Description of the task: Look through the material below. Copy each line that contains the string "myahead".

[Source data]

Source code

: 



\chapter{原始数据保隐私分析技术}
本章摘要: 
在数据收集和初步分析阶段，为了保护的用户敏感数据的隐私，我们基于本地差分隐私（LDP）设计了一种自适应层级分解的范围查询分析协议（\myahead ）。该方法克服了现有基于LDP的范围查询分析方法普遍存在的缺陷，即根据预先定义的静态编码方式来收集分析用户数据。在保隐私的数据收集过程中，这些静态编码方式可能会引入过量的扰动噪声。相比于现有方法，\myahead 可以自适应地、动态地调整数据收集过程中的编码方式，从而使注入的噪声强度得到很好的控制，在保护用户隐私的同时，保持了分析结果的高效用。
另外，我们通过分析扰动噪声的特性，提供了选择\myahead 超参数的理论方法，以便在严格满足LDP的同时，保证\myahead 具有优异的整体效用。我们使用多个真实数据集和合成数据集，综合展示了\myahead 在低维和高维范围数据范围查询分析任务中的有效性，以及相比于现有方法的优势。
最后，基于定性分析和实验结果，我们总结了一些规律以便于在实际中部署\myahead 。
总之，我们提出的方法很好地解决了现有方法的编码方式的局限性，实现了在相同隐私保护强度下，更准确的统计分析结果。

[/Source data]

Response to the exercise:
在数据收集和初步分析阶段，为了保护的用户敏感数据的隐私，我们基于本地差分隐私（LDP）设计了一种自适应层级分解的范围查询分析协议（\myahead ）。该方法克服了现有基于LDP的范围查询分析方法普遍存在的缺陷，即根据预先定义的静态编码方式来收集分析用户数据。在保隐私的数据收集过程中，这些静态编码方式可能会引入过量的扰动噪声。相比于现有方法，\myahead 可以自适应地、动态地调整数据收集过程中的编码方式，从而使注入的噪声强度得到很好的控制，在保护用户隐私的同时，保持了分析结果的高效用。
另外，我们通过分析扰动噪声的特性，提供了选择\myahead 超参数的理论方法，以便在严格满足LDP的同时，保证\myahead 具有优异的整体效用。我们使用多个真实数据集和合成数据集，综合展示了\myahead 在低维和高维范围数据范围查询分析任务中的有效性，以及相比于现有方法的优势。
最后，基于定性分析和实验结果，我们总结了一些规律以便于在实际中部署\myahead 。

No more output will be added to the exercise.